Davies commission

Justine Greening would have approved

Justine Greening would have nodded in approval when, last Friday, Sir Howard Davies explained the remit of the Airports Commission the Government has asked him to head up.  The former transport secretary, who was moved from her post in the September reshuffle because of her principled and implacable opposition to Heathrow expansion, would have warmed to Davies’s explanation that he wanted the findings of the Commission to be based on evidence-based submissions.  Earlier this year she memorably dismissed the aviation industry’s failure to back up their sound-bites with sound arguments as a ‘pub-style debate’:

http://www.standard.co.uk/news/transport/minister-in-shock-warning-on-more-heathrow-runways-7880609.html

Greening, though, would have been uncomfortable with the fact – as I am – that the expansion of Heathrow is one of the options Davies and his fellow commissioners are being asked to assess.  But I came away from Friday’s launch of the Commission a much happier person than when I arrived.  Davies made it clear that his Commission will be doing a serious piece of work; that they will not simply be recommending where expansion should take place.

I wrote in my blog on 3rd September

To propose a new airport or runway without first analysing demand is like Tescos building a superstore without checking whether it’s required.  It runs counter to the basic laws of business. Yet that is the approach being urged on the Government.  In recent weeks the cheer-leaders for the different airports have been taking to the airwaves: Birmingham, Boris Island, Stansted, Gatwick, Heathrow, even Manston in the remoter regions of Kent.  Stories of shiny new airports and guessing games about which one will be chosen by the government are great copy for the press.  It is like an ‘X Factor of the Air’.  You almost expect Simon Cowell should be given the casting vote.  But it’s very bad economics.

It’s clear that will not happen.  The Commission will start by assessing future demand – in my view, an essential first step.  Davies also made it clear that any proposals they recommend will need to be consistent with the Government’s climate change targets, and that they will take full account of noise and other more local environmental considerations.

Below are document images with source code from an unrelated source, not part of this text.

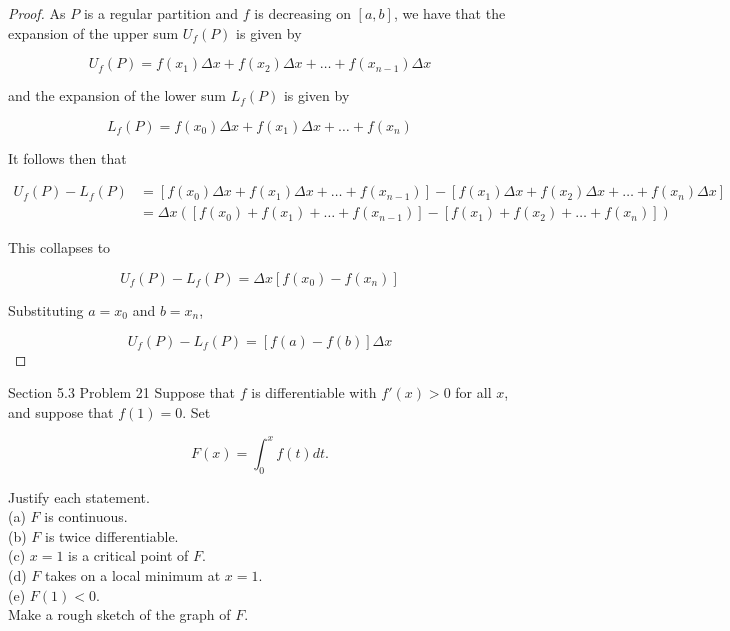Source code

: \documentclass{article}
\begin{document}
    \begin{proof}
        As $P$ is a regular partition and $f$ is decreasing on $[a,b]$, we have that the expansion of the upper sum $U_f (P)$ is given by

        \[
            U_f (P) = f(x_1)\Delta x + f(x_2)\Delta x + \dots + f(x_{n-1}) \Delta x
        \]

        and the expansion of the lower sum $L_f (P)$ is given by

        \[
            L_f (P) = f(x_0)\Delta x + f(x_1) \Delta x + \dots + f(x_n)
        \]

        It follows then that

        \begin{align*}
            U_f (P) - L_f (P)   &= [f(x_0)\Delta x + f(x_1) \Delta x + \dots + f(x_{n-1})] - [f(x_1)\Delta x + f(x_2)\Delta x + \dots + f(x_n) \Delta x] \\
                                &= \Delta x([f(x_0) + f(x_1) + \dots + f(x_{n-1})] - [f(x_1) + f(x_2) + \dots + f(x_n)])
        \end{align*}

        This collapses to

        \[
            U_f (P) - L_f (P) = \Delta x [f(x_0) - f(x_n)]
        \]

        Substituting $a=x_0$ and $b=x_n$,

        \[
            U_f (P) - L_f (P) = [f(a)-f(b)]\Delta x
        \]
    \end{proof}




    \begin{tbhtheorem}{Section 5.3 Problem 21}
        Suppose that $f$ is differentiable with $f'(x)>0$ for all $x$, and suppose that $f(1)=0$. Set

        \[
            F(x) = \int^x_0 f(t)dt.
        \]

        Justify each statement. \\
        (a) $F$ is continuous. \\
        (b) $F$ is twice differentiable. \\
        (c) $x=1$ is a critical point of $F$. \\
        (d) $F$ takes on a local minimum at $x=1$. \\
        (e) $F(1)<0$. \\

        Make a rough sketch of the graph of $F$.
    \end{tbhtheorem}
\end{document}
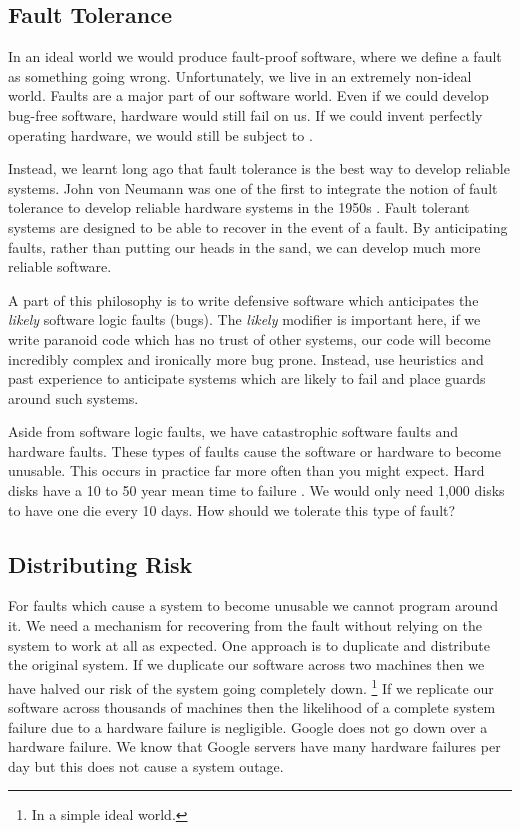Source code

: \subsection{Fault Tolerance}
In an ideal world we would produce fault-proof software,
where we define a fault as something going wrong.
Unfortunately, we live in an extremely non-ideal world.
Faults are a major part of our software world.
Even if we could develop bug-free software,
hardware would still fail on us.
If we could invent perfectly operating hardware,
we would still be subject to .

Instead, we learnt long ago that fault tolerance is the best way to develop reliable systems.
John von Neumann was one of the first to integrate the notion of fault tolerance to develop reliable hardware systems in the 1950s \cite{neumann-faults}.
Fault tolerant systems are designed to be able to recover in the event of a fault.
By anticipating faults, rather than putting our heads in the sand,
we can develop much more reliable software.

A part of this philosophy is to write defensive software which anticipates the \textsl{likely} software logic faults (bugs).
The \textsl{likely} modifier is important here,
if we write paranoid code which has no trust of other systems,
our code will become incredibly complex and ironically more bug prone.
Instead, use heuristics and past experience to anticipate systems which are likely to fail and place guards around such systems.

Aside from software logic faults,
we have catastrophic software faults and hardware faults.
These types of faults cause the software or hardware to become unusable.
This occurs in practice far more often than you might expect.
Hard disks have a 10 to 50 year mean time to failure \cite{data-intensive}.
We would only need 1,000 disks to have one die every 10 days.
How should we tolerate this type of fault?

\subsection{Distributing Risk}
For faults which cause a system to become unusable we cannot program around it.
We need a mechanism for recovering from the fault without relying on the system to work at all as expected.
One approach is to duplicate and distribute the original system.
If we duplicate our software across two machines then we have halved our risk of the system going completely down.%
\footnote{In a simple ideal world.}
If we replicate our software across thousands of machines then the likelihood of a complete system failure due to a hardware failure is negligible.
Google does not go down over a hardware failure.
We know that Google servers have many hardware failures per day but this does not cause a system outage.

It is less clear how much work will be done on the extent demand could be managed through fiscal measures, such as ending the tax-free fuel the aviation industry enjoys, though consideration will be given to the potential of high-speed rail and video-conference to cut demand.

At the end of 2013 the Commission will be required to publish an interim report which Davies said will set out some short-term proposals but will also flag up “plausible” options that will be worked up in some detail for the final report due out in Summer 2015, two months after the General Election.

I suspect the final report will recommend expansion at some airports.  I know that any mention of expansion at Heathrow – be it a third runway or mixed-mode (more planes on the existing runways) – will generate huge opposition and will once again galvanise campaigners into action.  The same would happen at other airports.  But the Davies Commission will have done a job: it will have dragged the debate out of the pub. And that’s a much sounder basis on which to plan future policy.